MyTees is A PROMOCO AUST PTY LTD COMPANY
Terms and Conditions for the Sale of Goods with Promoco Promotional Logistic Group (Image Collection, Agrade, Promo Water & High Caliber Line):

These Terms and Conditions form a contract between the customer and Promoco Promotional Logistic Group that apply to the ordering, purchase, fulfilment and delivery of goods from Promoco Promotional Logistic Group or one of its agents/brands. Please read these Terms and Conditions carefully before placing your Order as these Terms and Conditions contain important information about the ordering, processing, fulfilment and delivery of goods, including limitations of liability. If you do not understand these Terms and Conditions or if you have any questions, please contact our Customer Service team.

Definitions:

The following definitions are used in these Terms and Conditions.

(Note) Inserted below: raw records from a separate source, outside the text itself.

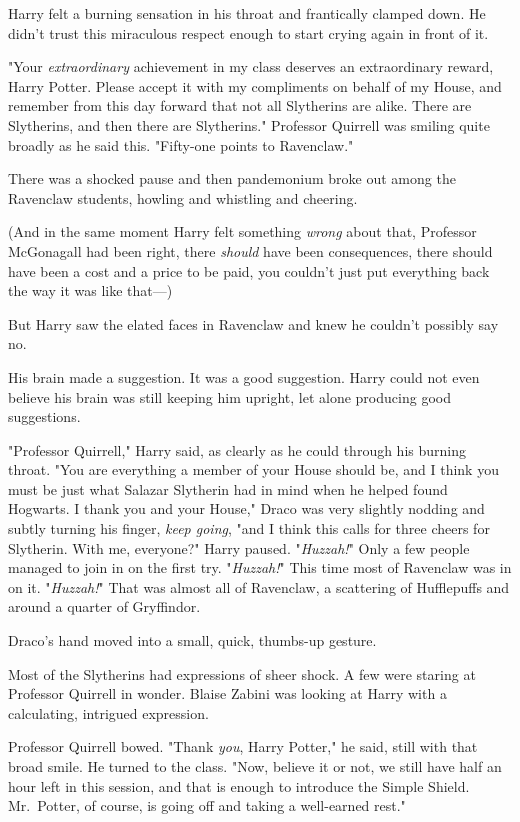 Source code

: Harry felt a burning sensation in his throat and frantically clamped down. He didn't trust this miraculous respect enough to start crying again in front of it.

"Your \emph{extraordinary} achievement in my class deserves an extraordinary reward, Harry Potter. Please accept it with my compliments on behalf of my House, and remember from this day forward that not all Slytherins are alike. There are Slytherins, and then there are Slytherins." Professor Quirrell was smiling quite broadly as he said this. "Fifty-one points to Ravenclaw."

There was a shocked pause and then pandemonium broke out among the Ravenclaw students, howling and whistling and cheering.

(And in the same moment Harry felt something \emph{wrong} about that, Professor McGonagall had been right, there \emph{should} have been consequences, there should have been a cost and a price to be paid, you couldn't just put everything back the way it was like that---)

But Harry saw the elated faces in Ravenclaw and knew he couldn't possibly say no.

His brain made a suggestion. It was a good suggestion. Harry could not even believe his brain was still keeping him upright, let alone producing good suggestions.

"Professor Quirrell," Harry said, as clearly as he could through his burning throat. "You are everything a member of your House should be, and I think you must be just what Salazar Slytherin had in mind when he helped found Hogwarts. I thank you and your House," Draco was very slightly nodding and subtly turning his finger, \emph{keep going}, "and I think this calls for three cheers for Slytherin. With me, everyone?" Harry paused. "\emph{Huzzah!}" Only a few people managed to join in on the first try. "\emph{Huzzah!}" This time most of Ravenclaw was in on it. "\emph{Huzzah!}" That was almost all of Ravenclaw, a scattering of Hufflepuffs and around a quarter of Gryffindor.

Draco's hand moved into a small, quick, thumbs-up gesture.

Most of the Slytherins had expressions of sheer shock. A few were staring at Professor Quirrell in wonder. Blaise Zabini was looking at Harry with a calculating, intrigued expression.

Professor Quirrell bowed. "Thank \emph{you}, Harry Potter," he said, still with that broad smile. He turned to the class. "Now, believe it or not, we still have half an hour left in this session, and that is enough to introduce the Simple Shield. Mr.~Potter, of course, is going off and taking a well-earned rest."

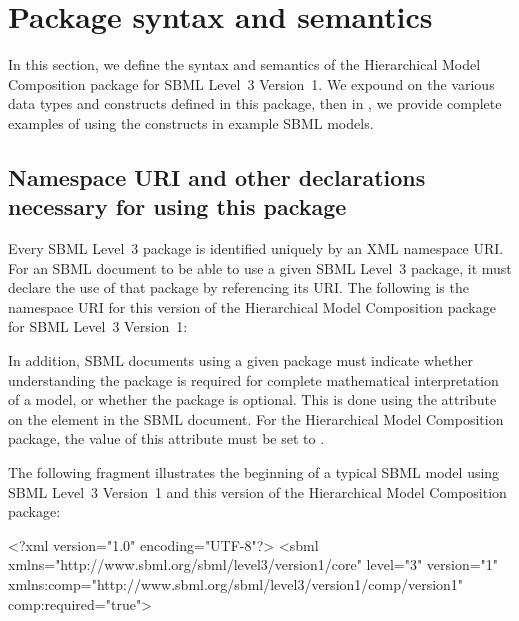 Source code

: 
\newcommand{\fixttspace}{\hspace*{1pt}}

\section{Package syntax and semantics}
\label{sec:syntax}

In this section, we define the syntax and semantics of the Hierarchical
Model Composition package for SBML Level~3 Version~1.  We expound on the
various data types and constructs defined in this package, then in
, we provide complete examples of using the constructs in
example SBML models.

\subsection{Namespace URI and other declarations necessary for using this package}
\label{xml-namespace}

Every SBML Level~3 package is identified uniquely by an XML namespace
URI.  For an SBML document to be able to use a given SBML Level~3
package, it must declare the use of that package by referencing its URI.
The following is the namespace URI for this version of the Hierarchical
Model Composition package for SBML Level~3 Version~1:
\begin{center}
\end{center}

In addition, SBML documents using a given package must indicate whether
understanding the package is required for complete mathematical
interpretation of a model, or whether the package is optional.  This is
done using the attribute  on the  element
in the SBML document.  For the Hierarchical Model Composition package,
the value of this attribute must be set to .

The following fragment illustrates the beginning of a typical SBML model
using SBML Level~3 Version~1 and this version of the Hierarchical Model
Composition package:

\begin{example}
<?xml version="1.0" encoding="UTF-8"?>
<sbml xmlns="http://www.sbml.org/sbml/level3/version1/core" level="3" version="1"
      xmlns:comp="http://www.sbml.org/sbml/level3/version1/comp/version1" comp:required="true">
\end{example}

  • Business Days means a week day in which trading banks are open for the transaction of banking business in Sydney, Australia.
  • Delivery Address means the address to which the Goods are to be delivered as stated on the Acknowledged Order confirmation provided to you.
  • Law means any written rule or collection of rules, including, but not limited to any statute, regulation, order or rule, any government ordinance or by-law, any governmental agency’s rule, regulation or determination, and any form of custom or policy recognised and enforced by judicial decision.
  • Personal Information has the meaning as defined under the Privacy Act 1988 (Cth).
  • Price means the purchase price of each Good as specified on the Website.
  • Freight means the fees charged by Promoco Promotional Logistic Group for the delivery of Goods.
  • GST has the meaning provided by A New Tax System (Goods and Services Tax) Act 1999 (Cth).
  • Goods means the items offered for sale, described or displayed on the Website.
  • Order means a request by you to purchase Goods from Promoco Promotional Logistic Group in accordance with these Terms and Conditions.
  • Website means www.promobrands.com.au
  • Website Terms of Use means the terms and conditions governing your use of the Promoco Promotional Logistic Group website, in addition to these Terms and Conditions.
  • We, Us, Our or Factory means Promoco Promotional Logistic Group Pty Ltd.
  • You, Your or Customer means you as the purchaser of Goods from Promoco Promotional Logistic Group pursuant to these Terms and Conditions.
  • Terms and Conditions means these terms and conditions, as amended from time to time.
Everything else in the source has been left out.